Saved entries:
⟨

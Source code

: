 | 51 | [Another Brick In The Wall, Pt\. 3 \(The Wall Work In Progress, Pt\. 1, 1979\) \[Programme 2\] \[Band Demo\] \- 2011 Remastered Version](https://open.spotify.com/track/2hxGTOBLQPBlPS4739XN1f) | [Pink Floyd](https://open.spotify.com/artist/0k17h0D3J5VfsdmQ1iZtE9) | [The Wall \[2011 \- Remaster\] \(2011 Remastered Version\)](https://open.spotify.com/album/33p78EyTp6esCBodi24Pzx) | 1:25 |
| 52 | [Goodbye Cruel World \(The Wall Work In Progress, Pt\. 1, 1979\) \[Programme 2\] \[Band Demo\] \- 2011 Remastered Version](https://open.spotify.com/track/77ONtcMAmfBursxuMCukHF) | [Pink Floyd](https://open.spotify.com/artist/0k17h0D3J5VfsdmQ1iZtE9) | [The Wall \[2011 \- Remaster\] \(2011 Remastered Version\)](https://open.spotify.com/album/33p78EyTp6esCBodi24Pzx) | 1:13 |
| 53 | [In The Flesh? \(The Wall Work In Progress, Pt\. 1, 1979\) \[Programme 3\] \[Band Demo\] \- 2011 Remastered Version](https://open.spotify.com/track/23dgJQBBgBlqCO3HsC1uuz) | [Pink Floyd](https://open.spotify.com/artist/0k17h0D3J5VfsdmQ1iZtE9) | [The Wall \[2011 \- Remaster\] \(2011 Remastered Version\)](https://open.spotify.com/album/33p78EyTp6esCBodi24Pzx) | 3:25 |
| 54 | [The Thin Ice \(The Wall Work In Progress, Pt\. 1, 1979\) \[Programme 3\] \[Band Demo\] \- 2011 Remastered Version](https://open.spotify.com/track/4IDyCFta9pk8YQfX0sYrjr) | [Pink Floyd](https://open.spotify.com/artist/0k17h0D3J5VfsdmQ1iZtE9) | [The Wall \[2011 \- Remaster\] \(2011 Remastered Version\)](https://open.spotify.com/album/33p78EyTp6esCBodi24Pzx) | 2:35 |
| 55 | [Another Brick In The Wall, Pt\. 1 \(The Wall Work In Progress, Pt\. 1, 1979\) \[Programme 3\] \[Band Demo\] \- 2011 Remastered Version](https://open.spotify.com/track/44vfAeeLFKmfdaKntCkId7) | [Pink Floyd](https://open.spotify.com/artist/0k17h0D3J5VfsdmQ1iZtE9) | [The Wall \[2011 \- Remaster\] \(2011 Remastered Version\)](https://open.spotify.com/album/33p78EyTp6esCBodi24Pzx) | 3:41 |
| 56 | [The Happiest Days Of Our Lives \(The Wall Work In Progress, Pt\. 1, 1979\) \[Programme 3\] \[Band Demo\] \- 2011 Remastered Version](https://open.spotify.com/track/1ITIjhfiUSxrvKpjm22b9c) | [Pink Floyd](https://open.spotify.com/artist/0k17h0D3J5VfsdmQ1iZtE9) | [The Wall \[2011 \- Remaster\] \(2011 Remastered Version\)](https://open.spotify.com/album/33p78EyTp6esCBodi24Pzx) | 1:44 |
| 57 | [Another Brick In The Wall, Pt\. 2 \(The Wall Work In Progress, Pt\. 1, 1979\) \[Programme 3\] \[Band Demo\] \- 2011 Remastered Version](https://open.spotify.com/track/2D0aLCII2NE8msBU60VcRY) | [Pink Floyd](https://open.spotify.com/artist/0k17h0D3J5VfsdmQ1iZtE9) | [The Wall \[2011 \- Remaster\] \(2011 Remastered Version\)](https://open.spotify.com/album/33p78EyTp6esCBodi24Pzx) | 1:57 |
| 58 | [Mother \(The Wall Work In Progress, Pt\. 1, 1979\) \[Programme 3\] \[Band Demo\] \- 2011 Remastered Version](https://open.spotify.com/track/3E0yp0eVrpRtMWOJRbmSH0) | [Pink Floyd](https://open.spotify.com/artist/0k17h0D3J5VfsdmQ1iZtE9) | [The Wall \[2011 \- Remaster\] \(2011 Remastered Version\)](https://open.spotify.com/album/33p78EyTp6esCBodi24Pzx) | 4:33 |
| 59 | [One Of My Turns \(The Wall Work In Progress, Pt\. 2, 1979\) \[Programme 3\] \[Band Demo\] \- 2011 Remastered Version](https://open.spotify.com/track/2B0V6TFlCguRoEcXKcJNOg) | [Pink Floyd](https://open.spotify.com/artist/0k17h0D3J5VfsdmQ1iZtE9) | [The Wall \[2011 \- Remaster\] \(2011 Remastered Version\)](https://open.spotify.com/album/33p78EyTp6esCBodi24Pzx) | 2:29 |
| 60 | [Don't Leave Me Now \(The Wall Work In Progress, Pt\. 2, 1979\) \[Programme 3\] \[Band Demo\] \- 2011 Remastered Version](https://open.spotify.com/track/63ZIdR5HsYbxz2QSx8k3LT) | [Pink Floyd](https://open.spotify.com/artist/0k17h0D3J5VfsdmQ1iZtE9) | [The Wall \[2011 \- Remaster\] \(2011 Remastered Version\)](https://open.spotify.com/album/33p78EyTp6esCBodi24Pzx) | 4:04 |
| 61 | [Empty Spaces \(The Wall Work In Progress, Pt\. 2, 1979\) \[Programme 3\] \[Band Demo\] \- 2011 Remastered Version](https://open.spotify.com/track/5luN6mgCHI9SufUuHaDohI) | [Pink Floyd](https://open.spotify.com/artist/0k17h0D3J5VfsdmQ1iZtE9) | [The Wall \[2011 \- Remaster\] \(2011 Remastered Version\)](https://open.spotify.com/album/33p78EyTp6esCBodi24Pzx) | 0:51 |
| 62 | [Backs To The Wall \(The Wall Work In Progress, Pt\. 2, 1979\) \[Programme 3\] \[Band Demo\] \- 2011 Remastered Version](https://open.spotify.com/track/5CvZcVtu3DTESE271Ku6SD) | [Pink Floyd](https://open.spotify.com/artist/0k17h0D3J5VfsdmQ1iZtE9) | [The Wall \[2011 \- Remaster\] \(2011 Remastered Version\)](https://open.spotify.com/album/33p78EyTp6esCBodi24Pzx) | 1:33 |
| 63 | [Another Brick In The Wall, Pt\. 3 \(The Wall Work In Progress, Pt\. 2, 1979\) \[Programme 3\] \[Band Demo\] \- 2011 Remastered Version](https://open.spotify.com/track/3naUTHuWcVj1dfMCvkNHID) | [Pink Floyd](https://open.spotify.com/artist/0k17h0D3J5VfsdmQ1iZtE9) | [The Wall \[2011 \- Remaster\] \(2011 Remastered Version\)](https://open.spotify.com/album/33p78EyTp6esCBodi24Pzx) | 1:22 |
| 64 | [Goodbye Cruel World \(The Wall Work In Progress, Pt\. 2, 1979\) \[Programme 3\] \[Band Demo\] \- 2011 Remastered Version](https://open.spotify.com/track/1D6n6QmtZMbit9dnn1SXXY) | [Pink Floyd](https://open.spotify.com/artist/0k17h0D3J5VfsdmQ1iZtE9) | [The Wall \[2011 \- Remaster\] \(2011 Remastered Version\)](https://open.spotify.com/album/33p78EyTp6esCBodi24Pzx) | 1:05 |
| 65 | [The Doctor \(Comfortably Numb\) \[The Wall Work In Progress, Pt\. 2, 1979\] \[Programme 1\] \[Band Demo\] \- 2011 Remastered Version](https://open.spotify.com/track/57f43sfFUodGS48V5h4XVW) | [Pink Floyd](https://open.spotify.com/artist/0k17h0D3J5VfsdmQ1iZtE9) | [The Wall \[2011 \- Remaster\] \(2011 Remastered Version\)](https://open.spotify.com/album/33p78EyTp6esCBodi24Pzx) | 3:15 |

⟩

Task prompt:
The records above must be transcribed line for line, exactly.

Solution for this problem:
Source code

: | 51 | [Another Brick In The Wall, Pt\. 3 \(The Wall Work In Progress, Pt\. 1, 1979\) \[Programme 2\] \[Band Demo\] \- 2011 Remastered Version](https://open.spotify.com/track/2hxGTOBLQPBlPS4739XN1f) | [Pink Floyd](https://open.spotify.com/artist/0k17h0D3J5VfsdmQ1iZtE9) | [The Wall \[2011 \- Remaster\] \(2011 Remastered Version\)](https://open.spotify.com/album/33p78EyTp6esCBodi24Pzx) | 1:25 |
| 52 | [Goodbye Cruel World \(The Wall Work In Progress, Pt\. 1, 1979\) \[Programme 2\] \[Band Demo\] \- 2011 Remastered Version](https://open.spotify.com/track/77ONtcMAmfBursxuMCukHF) | [Pink Floyd](https://open.spotify.com/artist/0k17h0D3J5VfsdmQ1iZtE9) | [The Wall \[2011 \- Remaster\] \(2011 Remastered Version\)](https://open.spotify.com/album/33p78EyTp6esCBodi24Pzx) | 1:13 |
| 53 | [In The Flesh? \(The Wall Work In Progress, Pt\. 1, 1979\) \[Programme 3\] \[Band Demo\] \- 2011 Remastered Version](https://open.spotify.com/track/23dgJQBBgBlqCO3HsC1uuz) | [Pink Floyd](https://open.spotify.com/artist/0k17h0D3J5VfsdmQ1iZtE9) | [The Wall \[2011 \- Remaster\] \(2011 Remastered Version\)](https://open.spotify.com/album/33p78EyTp6esCBodi24Pzx) | 3:25 |
| 54 | [The Thin Ice \(The Wall Work In Progress, Pt\. 1, 1979\) \[Programme 3\] \[Band Demo\] \- 2011 Remastered Version](https://open.spotify.com/track/4IDyCFta9pk8YQfX0sYrjr) | [Pink Floyd](https://open.spotify.com/artist/0k17h0D3J5VfsdmQ1iZtE9) | [The Wall \[2011 \- Remaster\] \(2011 Remastered Version\)](https://open.spotify.com/album/33p78EyTp6esCBodi24Pzx) | 2:35 |
| 55 | [Another Brick In The Wall, Pt\. 1 \(The Wall Work In Progress, Pt\. 1, 1979\) \[Programme 3\] \[Band Demo\] \- 2011 Remastered Version](https://open.spotify.com/track/44vfAeeLFKmfdaKntCkId7) | [Pink Floyd](https://open.spotify.com/artist/0k17h0D3J5VfsdmQ1iZtE9) | [The Wall \[2011 \- Remaster\] \(2011 Remastered Version\)](https://open.spotify.com/album/33p78EyTp6esCBodi24Pzx) | 3:41 |
| 56 | [The Happiest Days Of Our Lives \(The Wall Work In Progress, Pt\. 1, 1979\) \[Programme 3\] \[Band Demo\] \- 2011 Remastered Version](https://open.spotify.com/track/1ITIjhfiUSxrvKpjm22b9c) | [Pink Floyd](https://open.spotify.com/artist/0k17h0D3J5VfsdmQ1iZtE9) | [The Wall \[2011 \- Remaster\] \(2011 Remastered Version\)](https://open.spotify.com/album/33p78EyTp6esCBodi24Pzx) | 1:44 |
| 57 | [Another Brick In The Wall, Pt\. 2 \(The Wall Work In Progress, Pt\. 1, 1979\) \[Programme 3\] \[Band Demo\] \- 2011 Remastered Version](https://open.spotify.com/track/2D0aLCII2NE8msBU60VcRY) | [Pink Floyd](https://open.spotify.com/artist/0k17h0D3J5VfsdmQ1iZtE9) | [The Wall \[2011 \- Remaster\] \(2011 Remastered Version\)](https://open.spotify.com/album/33p78EyTp6esCBodi24Pzx) | 1:57 |
| 58 | [Mother \(The Wall Work In Progress, Pt\. 1, 1979\) \[Programme 3\] \[Band Demo\] \- 2011 Remastered Version](https://open.spotify.com/track/3E0yp0eVrpRtMWOJRbmSH0) | [Pink Floyd](https://open.spotify.com/artist/0k17h0D3J5VfsdmQ1iZtE9) | [The Wall \[2011 \- Remaster\] \(2011 Remastered Version\)](https://open.spotify.com/album/33p78EyTp6esCBodi24Pzx) | 4:33 |
| 59 | [One Of My Turns \(The Wall Work In Progress, Pt\. 2, 1979\) \[Programme 3\] \[Band Demo\] \- 2011 Remastered Version](https://open.spotify.com/track/2B0V6TFlCguRoEcXKcJNOg) | [Pink Floyd](https://open.spotify.com/artist/0k17h0D3J5VfsdmQ1iZtE9) | [The Wall \[2011 \- Remaster\] \(2011 Remastered Version\)](https://open.spotify.com/album/33p78EyTp6esCBodi24Pzx) | 2:29 |
| 60 | [Don't Leave Me Now \(The Wall Work In Progress, Pt\. 2, 1979\) \[Programme 3\] \[Band Demo\] \- 2011 Remastered Version](https://open.spotify.com/track/63ZIdR5HsYbxz2QSx8k3LT) | [Pink Floyd](https://open.spotify.com/artist/0k17h0D3J5VfsdmQ1iZtE9) | [The Wall \[2011 \- Remaster\] \(2011 Remastered Version\)](https://open.spotify.com/album/33p78EyTp6esCBodi24Pzx) | 4:04 |
| 61 | [Empty Spaces \(The Wall Work In Progress, Pt\. 2, 1979\) \[Programme 3\] \[Band Demo\] \- 2011 Remastered Version](https://open.spotify.com/track/5luN6mgCHI9SufUuHaDohI) | [Pink Floyd](https://open.spotify.com/artist/0k17h0D3J5VfsdmQ1iZtE9) | [The Wall \[2011 \- Remaster\] \(2011 Remastered Version\)](https://open.spotify.com/album/33p78EyTp6esCBodi24Pzx) | 0:51 |
| 62 | [Backs To The Wall \(The Wall Work In Progress, Pt\. 2, 1979\) \[Programme 3\] \[Band Demo\] \- 2011 Remastered Version](https://open.spotify.com/track/5CvZcVtu3DTESE271Ku6SD) | [Pink Floyd](https://open.spotify.com/artist/0k17h0D3J5VfsdmQ1iZtE9) | [The Wall \[2011 \- Remaster\] \(2011 Remastered Version\)](https://open.spotify.com/album/33p78EyTp6esCBodi24Pzx) | 1:33 |
| 63 | [Another Brick In The Wall, Pt\. 3 \(The Wall Work In Progress, Pt\. 2, 1979\) \[Programme 3\] \[Band Demo\] \- 2011 Remastered Version](https://open.spotify.com/track/3naUTHuWcVj1dfMCvkNHID) | [Pink Floyd](https://open.spotify.com/artist/0k17h0D3J5VfsdmQ1iZtE9) | [The Wall \[2011 \- Remaster\] \(2011 Remastered Version\)](https://open.spotify.com/album/33p78EyTp6esCBodi24Pzx) | 1:22 |
| 64 | [Goodbye Cruel World \(The Wall Work In Progress, Pt\. 2, 1979\) \[Programme 3\] \[Band Demo\] \- 2011 Remastered Version](https://open.spotify.com/track/1D6n6QmtZMbit9dnn1SXXY) | [Pink Floyd](https://open.spotify.com/artist/0k17h0D3J5VfsdmQ1iZtE9) | [The Wall \[2011 \- Remaster\] \(2011 Remastered Version\)](https://open.spotify.com/album/33p78EyTp6esCBodi24Pzx) | 1:05 |
| 65 | [The Doctor \(Comfortably Numb\) \[The Wall Work In Progress, Pt\. 2, 1979\] \[Programme 1\] \[Band Demo\] \- 2011 Remastered Version](https://open.spotify.com/track/57f43sfFUodGS48V5h4XVW) | [Pink Floyd](https://open.spotify.com/artist/0k17h0D3J5VfsdmQ1iZtE9) | [The Wall \[2011 \- Remaster\] \(2011 Remastered Version\)](https://open.spotify.com/album/33p78EyTp6esCBodi24Pzx) | 3:15 |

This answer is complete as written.